The Discipline of Grace


To preach the gospel to yourself, then, means that you continually face up to your own sinfulness and then flee to Jesus through faith in His shed blood and righteous life. It means that you appropriate, again by faith, the fact that Jesus fully satisfied the law of God, that He is your propitiation, and that God’s holy wrath is no longer directed toward you.
I’ve been listening to Jerry Bridges’ book The Discipline of Grace: God’s Role and Our Role in the Pursuit of Holiness. Although it’s been a little while since I last went through his book The Pursuit of Holiness, I’m enjoying this one even more than his more famous, prior work.

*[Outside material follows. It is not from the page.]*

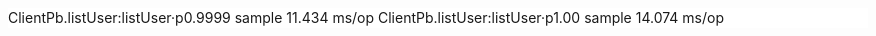 ClientPb.listUser:listUser·p0.9999      sample          11.434           ms/op
ClientPb.listUser:listUser·p1.00        sample          14.074           ms/op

Bridges has an uncanny ability to take the deep truths of Scripture and make them accessible and understandable to everyone, from new believers on up. In this book he draws upon various passages in the Bible to teach on the gospel’s implications for believers. All too often we presuppose that the gospel is for those who aren’t Christians, but Bridges reminds us that the foundation of every step in the Christian walk is the gospel. The Apostle Paul, in Galatians 3:3, asks, “Having begun by the Spirit, are you now being perfected by the flesh?” In other words, Paul’s readers entered into fellowship with Christ by the working of the Holy Spirit in their lives through believing the gospel. Everything afterwards much be completed (perfected) by the Spirit through continued belief in the gospel. Bridges takes this deep truth and opens it up through passage after passage of Scripture that is clear and easy to understand.

Bridges is one of those authors that I can’t help but enjoy reading and learning from. I highly recommend The Discipline of Grace to everyone, and I believe that the earlier in your Christian walk that you read it, the better off you’ll be in the long run.